XSLT Variable Scoping Differences Across MSXML Versions

XSLT No Comments »

Subtle differences in variable scoping in XSLTs between MSXML 3.0 and 4.0 can result in XSLT files breaking if you upgrade your version of MSXML. Consider the following XSLT:

<?xml version="1.0" encoding="UTF-8" ?>
<xsl:stylesheet version="1.0"
                xmlns:xsl="http://www.w3.org/1999/XSL/Transform">
    <xsl:output method="xml"
                version="1.0"
                encoding="UTF-8"
                indent="yes" />

    <xsl:template match="/">
        <root>
            <elem>
                <xsl:variable name="foo">Value</xsl:variable>
                <xsl:value-of select="$foo" />
            </elem>
            <elem>
                <!-- This refers to the variable defined in
                     the previous sibling elem node -->
                <xsl:value-of select="$foo" />
            </elem>
        </root>
    </xsl:template>
</xsl:stylesheet>

This stylesheet (which does not depend on the input XML) works on MSXML 3.0 but fails on MSXML 4.0 with the error message

A reference to variable or parameter ‘foo’ cannot be resolved. The variable or parameter may not be defined, or it may not be in scope.

Clearly, MSXML 4.0 limits the scope of the foo variable to the first elem node, whereas MSXML 3.0 does not. I suspect MSXML 3.0 scopes a variable to its enclosing template.

These scoping differences cut both ways. Consider this attempt to fix the XSLT:

<?xml version="1.0" encoding="UTF-8" ?>
<xsl:stylesheet version="1.0"
                xmlns:xsl="http://www.w3.org/1999/XSL/Transform">
    <xsl:output method="xml"
                version="1.0"
                encoding="UTF-8"
                indent="yes" />

    <xsl:template match="/">
        <root>
            <elem>
                <xsl:variable name="foo">Value</xsl:variable>
                <xsl:value-of select="$foo" />
            </elem>
            <elem>
                <xsl:variable name="foo">Value</xsl:variable>
                <xsl:value-of select="$foo" />
            </elem>
        </root>
    </xsl:template>
</xsl:stylesheet>

This stylesheet works on MSXML 4.0 but fails on MSXML 3.0 with the error message

Variable or parameter ‘foo’ cannot be defined twice within the same template.

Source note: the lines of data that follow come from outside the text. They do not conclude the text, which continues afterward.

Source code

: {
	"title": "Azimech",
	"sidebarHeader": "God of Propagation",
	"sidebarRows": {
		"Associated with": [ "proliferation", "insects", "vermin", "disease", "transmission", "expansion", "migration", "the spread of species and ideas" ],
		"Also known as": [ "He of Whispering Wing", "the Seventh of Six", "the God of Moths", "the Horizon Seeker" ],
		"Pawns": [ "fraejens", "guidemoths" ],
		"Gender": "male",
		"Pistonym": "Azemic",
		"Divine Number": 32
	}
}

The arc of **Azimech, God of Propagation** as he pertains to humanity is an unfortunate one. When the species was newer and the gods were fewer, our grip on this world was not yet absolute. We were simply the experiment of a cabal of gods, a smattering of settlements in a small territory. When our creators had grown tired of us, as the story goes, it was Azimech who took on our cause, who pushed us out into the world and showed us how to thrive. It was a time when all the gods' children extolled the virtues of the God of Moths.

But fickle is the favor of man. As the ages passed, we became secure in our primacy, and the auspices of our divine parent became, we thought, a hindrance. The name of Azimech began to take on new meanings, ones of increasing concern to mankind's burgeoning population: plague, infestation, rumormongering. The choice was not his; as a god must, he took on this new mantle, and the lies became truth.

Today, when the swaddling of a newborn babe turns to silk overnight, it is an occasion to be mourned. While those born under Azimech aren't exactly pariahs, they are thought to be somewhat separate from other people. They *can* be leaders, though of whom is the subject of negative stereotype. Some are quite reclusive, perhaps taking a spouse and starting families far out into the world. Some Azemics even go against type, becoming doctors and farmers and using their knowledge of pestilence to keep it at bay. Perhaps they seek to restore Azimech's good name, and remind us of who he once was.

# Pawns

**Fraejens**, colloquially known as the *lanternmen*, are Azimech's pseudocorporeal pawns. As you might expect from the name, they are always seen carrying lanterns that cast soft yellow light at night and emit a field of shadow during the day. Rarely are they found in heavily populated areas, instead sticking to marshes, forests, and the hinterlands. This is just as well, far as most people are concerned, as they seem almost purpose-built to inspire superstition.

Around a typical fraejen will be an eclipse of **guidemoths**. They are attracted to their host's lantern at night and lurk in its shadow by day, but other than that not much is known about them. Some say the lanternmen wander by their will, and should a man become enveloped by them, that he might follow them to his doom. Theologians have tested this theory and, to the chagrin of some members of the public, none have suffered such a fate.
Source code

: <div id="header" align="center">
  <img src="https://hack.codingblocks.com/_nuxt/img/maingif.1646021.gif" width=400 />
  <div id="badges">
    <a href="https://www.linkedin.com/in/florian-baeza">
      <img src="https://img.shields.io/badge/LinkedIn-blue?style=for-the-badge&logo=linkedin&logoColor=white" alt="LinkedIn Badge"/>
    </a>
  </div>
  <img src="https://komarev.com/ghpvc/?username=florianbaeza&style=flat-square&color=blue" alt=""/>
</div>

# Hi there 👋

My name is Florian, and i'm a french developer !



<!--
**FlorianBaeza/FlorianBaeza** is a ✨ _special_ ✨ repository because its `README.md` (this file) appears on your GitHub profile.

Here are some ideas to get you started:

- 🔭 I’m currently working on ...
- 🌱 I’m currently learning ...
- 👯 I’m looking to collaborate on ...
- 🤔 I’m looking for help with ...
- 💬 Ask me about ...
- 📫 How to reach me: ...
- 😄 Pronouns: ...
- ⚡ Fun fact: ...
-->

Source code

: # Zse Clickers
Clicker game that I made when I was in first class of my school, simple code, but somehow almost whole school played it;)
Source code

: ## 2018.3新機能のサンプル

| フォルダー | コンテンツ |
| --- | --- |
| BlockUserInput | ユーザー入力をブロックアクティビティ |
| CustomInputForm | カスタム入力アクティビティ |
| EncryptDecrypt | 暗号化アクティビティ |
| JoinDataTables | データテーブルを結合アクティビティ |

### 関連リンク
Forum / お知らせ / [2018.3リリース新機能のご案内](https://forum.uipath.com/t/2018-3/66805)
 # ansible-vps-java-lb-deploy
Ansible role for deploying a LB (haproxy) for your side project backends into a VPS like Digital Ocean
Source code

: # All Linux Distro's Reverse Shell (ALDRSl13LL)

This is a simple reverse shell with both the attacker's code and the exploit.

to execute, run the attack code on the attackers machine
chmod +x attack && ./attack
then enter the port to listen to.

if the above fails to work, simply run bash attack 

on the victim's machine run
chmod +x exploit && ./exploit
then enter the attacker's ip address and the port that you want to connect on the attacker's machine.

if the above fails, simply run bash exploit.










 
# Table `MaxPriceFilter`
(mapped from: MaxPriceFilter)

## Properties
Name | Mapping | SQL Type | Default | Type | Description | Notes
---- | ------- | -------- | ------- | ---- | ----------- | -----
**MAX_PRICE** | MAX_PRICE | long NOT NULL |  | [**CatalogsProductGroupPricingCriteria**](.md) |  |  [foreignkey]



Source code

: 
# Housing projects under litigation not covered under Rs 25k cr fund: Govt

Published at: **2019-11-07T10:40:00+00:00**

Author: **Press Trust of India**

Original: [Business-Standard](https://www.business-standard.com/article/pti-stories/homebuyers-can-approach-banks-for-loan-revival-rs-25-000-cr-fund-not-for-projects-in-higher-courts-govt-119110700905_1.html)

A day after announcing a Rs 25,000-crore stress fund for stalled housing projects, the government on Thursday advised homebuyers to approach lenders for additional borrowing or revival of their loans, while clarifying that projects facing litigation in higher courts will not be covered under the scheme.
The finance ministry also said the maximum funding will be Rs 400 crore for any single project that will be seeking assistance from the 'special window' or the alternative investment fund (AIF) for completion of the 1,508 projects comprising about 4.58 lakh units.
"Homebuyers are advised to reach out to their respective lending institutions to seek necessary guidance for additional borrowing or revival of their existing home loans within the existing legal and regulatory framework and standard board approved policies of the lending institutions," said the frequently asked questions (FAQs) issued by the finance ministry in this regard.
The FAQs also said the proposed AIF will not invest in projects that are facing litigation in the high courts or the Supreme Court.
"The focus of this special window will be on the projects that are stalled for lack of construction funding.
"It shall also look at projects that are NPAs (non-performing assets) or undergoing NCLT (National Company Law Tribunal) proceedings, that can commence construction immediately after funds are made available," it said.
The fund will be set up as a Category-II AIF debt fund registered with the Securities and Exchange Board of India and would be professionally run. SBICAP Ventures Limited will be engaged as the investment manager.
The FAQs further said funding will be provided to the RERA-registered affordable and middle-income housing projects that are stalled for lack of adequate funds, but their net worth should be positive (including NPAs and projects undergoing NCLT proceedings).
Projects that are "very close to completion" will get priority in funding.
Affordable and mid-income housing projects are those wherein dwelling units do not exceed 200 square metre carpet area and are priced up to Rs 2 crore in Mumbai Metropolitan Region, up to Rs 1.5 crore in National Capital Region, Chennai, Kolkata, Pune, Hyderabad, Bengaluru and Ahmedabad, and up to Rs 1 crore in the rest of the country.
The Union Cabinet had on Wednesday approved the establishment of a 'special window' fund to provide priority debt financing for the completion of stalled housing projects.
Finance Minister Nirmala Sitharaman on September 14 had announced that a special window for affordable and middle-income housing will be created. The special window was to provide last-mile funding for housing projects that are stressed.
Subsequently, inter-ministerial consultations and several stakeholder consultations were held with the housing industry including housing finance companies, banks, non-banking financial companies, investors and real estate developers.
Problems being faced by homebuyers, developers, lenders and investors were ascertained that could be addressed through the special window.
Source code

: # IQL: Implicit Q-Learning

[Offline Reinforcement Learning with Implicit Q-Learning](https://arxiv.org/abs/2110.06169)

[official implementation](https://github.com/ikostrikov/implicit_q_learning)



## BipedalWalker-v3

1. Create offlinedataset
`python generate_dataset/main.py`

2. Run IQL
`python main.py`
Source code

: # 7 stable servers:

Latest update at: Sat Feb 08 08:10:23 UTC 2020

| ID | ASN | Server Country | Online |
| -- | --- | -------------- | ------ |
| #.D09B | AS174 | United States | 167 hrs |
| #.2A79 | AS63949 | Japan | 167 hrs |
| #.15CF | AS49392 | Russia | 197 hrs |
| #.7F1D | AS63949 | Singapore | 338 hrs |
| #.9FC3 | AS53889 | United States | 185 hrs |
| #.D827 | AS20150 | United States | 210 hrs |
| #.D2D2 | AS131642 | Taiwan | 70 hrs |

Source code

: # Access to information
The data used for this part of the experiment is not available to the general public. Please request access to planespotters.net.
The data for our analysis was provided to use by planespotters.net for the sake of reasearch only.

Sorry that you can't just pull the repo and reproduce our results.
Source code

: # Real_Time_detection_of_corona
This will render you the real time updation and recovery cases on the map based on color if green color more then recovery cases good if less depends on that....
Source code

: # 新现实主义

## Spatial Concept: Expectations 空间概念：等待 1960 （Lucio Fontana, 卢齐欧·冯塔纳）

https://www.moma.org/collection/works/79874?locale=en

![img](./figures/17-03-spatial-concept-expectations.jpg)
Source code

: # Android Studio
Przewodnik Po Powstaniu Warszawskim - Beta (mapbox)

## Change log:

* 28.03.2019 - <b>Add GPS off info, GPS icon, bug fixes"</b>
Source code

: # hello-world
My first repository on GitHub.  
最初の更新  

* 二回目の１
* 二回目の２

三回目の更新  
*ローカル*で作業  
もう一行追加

If you want the stylesheet to work on both processors, you must push up the variable declaration as follows:

<?xml version="1.0" encoding="UTF-8" ?>
<xsl:stylesheet version="1.0"
                xmlns:xsl="http://www.w3.org/1999/XSL/Transform">
    <xsl:output method="xml"
                version="1.0"
                encoding="UTF-8"
                indent="yes" />

    <xsl:template match="/">
        <root>
            <xsl:variable name="foo">Value</xsl:variable>
            <elem>
                <xsl:value-of select="$foo" />
            </elem>
            <elem>
                <xsl:value-of select="$foo" />
            </elem>
        </root>
    </xsl:template>
</xsl:stylesheet>

Be careful. Even the smallest of changes can break your software.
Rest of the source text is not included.